A modular neural interface for massively parallel recording and control : subsystem design considerations for research and clinical applications

• Main Author: Wentz, Christian T
• Other Authors: Edward S. Boyden.
• Format: Others
• Language: English
• Published: Massachusetts Institute of Technology 2011
• Subjects: Electrical Engineering and Computer Science.

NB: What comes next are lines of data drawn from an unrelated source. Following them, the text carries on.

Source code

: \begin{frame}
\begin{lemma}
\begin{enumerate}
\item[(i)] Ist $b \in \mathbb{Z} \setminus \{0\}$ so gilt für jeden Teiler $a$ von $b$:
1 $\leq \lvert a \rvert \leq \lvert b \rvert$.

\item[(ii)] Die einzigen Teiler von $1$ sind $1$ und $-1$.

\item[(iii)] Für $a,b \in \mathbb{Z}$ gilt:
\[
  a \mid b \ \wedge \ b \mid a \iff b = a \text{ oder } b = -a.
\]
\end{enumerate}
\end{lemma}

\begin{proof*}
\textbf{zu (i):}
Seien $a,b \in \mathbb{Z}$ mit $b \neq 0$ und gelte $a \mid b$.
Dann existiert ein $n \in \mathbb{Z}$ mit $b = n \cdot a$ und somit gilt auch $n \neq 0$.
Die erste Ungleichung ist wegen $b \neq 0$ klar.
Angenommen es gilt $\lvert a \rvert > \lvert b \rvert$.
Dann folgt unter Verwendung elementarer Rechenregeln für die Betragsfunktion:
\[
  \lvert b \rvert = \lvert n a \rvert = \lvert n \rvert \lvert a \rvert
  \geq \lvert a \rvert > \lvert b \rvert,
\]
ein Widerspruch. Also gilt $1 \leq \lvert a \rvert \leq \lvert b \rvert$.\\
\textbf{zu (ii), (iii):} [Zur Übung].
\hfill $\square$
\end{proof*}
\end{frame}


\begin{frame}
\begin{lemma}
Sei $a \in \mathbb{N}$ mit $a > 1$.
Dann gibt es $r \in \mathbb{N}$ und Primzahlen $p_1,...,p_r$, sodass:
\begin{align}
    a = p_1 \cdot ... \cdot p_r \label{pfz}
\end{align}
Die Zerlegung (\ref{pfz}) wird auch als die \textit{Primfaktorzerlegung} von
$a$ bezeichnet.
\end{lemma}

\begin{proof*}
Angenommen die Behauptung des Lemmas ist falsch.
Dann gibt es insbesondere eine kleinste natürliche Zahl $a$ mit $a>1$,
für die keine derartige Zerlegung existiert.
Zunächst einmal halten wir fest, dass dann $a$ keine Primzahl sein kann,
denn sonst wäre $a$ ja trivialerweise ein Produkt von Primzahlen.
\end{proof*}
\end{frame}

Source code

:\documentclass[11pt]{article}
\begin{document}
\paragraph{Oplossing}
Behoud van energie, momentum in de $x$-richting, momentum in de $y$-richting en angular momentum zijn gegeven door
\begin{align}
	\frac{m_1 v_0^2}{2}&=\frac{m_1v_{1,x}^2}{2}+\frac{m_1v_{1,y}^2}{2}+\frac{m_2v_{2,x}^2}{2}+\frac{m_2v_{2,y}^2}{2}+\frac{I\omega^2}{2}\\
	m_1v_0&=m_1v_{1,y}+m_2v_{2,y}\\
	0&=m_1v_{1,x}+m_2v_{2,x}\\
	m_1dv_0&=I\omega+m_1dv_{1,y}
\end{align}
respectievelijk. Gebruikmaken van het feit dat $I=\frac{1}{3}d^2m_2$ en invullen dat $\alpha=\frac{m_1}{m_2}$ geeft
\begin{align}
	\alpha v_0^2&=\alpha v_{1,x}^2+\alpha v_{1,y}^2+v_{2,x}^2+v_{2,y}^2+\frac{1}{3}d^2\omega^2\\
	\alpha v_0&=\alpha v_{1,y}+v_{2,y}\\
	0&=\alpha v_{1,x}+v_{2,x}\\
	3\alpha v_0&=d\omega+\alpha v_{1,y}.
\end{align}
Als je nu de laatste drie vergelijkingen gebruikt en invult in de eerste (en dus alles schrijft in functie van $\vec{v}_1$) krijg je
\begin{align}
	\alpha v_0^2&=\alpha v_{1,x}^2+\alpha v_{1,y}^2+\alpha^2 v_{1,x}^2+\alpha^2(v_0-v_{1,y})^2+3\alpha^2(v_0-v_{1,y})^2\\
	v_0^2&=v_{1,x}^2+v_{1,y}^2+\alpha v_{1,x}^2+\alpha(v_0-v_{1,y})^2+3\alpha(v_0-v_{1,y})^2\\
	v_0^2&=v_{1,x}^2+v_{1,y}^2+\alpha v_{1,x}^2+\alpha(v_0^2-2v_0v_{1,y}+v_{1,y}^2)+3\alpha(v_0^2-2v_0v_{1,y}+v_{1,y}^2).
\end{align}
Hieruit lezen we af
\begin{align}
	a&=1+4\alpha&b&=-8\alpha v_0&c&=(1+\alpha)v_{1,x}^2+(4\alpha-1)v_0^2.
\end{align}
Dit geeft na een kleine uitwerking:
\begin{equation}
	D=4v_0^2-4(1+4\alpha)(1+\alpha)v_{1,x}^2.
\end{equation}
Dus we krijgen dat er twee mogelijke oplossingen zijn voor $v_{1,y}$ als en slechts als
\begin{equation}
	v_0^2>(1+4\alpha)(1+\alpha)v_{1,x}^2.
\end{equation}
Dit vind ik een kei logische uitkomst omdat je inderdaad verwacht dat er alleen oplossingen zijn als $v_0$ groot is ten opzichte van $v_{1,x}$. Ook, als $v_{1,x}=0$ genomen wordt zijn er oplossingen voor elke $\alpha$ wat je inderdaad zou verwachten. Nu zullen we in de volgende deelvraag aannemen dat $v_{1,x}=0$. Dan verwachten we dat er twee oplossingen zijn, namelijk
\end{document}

• Online Access: http://hdl.handle.net/1721.1/61582

Thesis (M. Eng.)--Massachusetts Institute of Technology, Dept. of Electrical Engineering and Computer Science, 2010. === Cataloged from PDF version of thesis. === Includes bibliographical references (p. 78-79). === The closed-loop Brain-Machine Interface (BMI) has long been a dream for clinicians and neuroscience researchers alike - that is, the ability to extract meaningful information from the brain, perform computation on this information, and selectively perturb neural dynamics in the brain for therapeutic benefit to the patient. Such systems have immediate application to treatment of paralysis, epilepsy and the amputated, and the potential for treatment of higher order cognitive dysfunction. Despite the promise of the BMI concept, the technology for bidirectional communication with the brain at sufficiently large scale to be truly therapeutically useful is lacking. Current state-of-the-art neuromodulation systems deliver open loop, 16-channel patterned electrical stimulation incapable of precisely targeting small numbers of neurons. Large-scale neural recording systems are limited to 16-128 electrodes, at the cost of several thousand dollars per channel. The ability to record from the awake behaving animal - let alone precisely modulate neural network dynamics in closed-loop fashion- presents a substantial challenge today. === In this thesis, I present decoupled design solutions for three critical subcomponents of the closed-loop BMI - (i) a highly miniature, wirelessly powered and wirelessly controlled implantable optogenetic neuromodulation system capable of selective neural network control with single neural subtype- and millisecond-timescale precision, (ii) a prototype, highly parallel and scalable bio-potential recording system for simultaneous monitoring of many thousands of electrodes, and (iii) a space- and energy-efficient battery charger for biomedical applications. In aggregate, these systems overcome many of the fundamental architectural problems seen in the research and clinical environment today, potentially enabling a new class of neuromodulation system capable of treatment of higher-order cognitive dysfunction. In the research setting, these systems may be scaled to enable whole-brain recording, potentially yielding insights into large-scale neural network dynamics underlying disease and cognition. === by Christian T. Wentz. === M.Eng.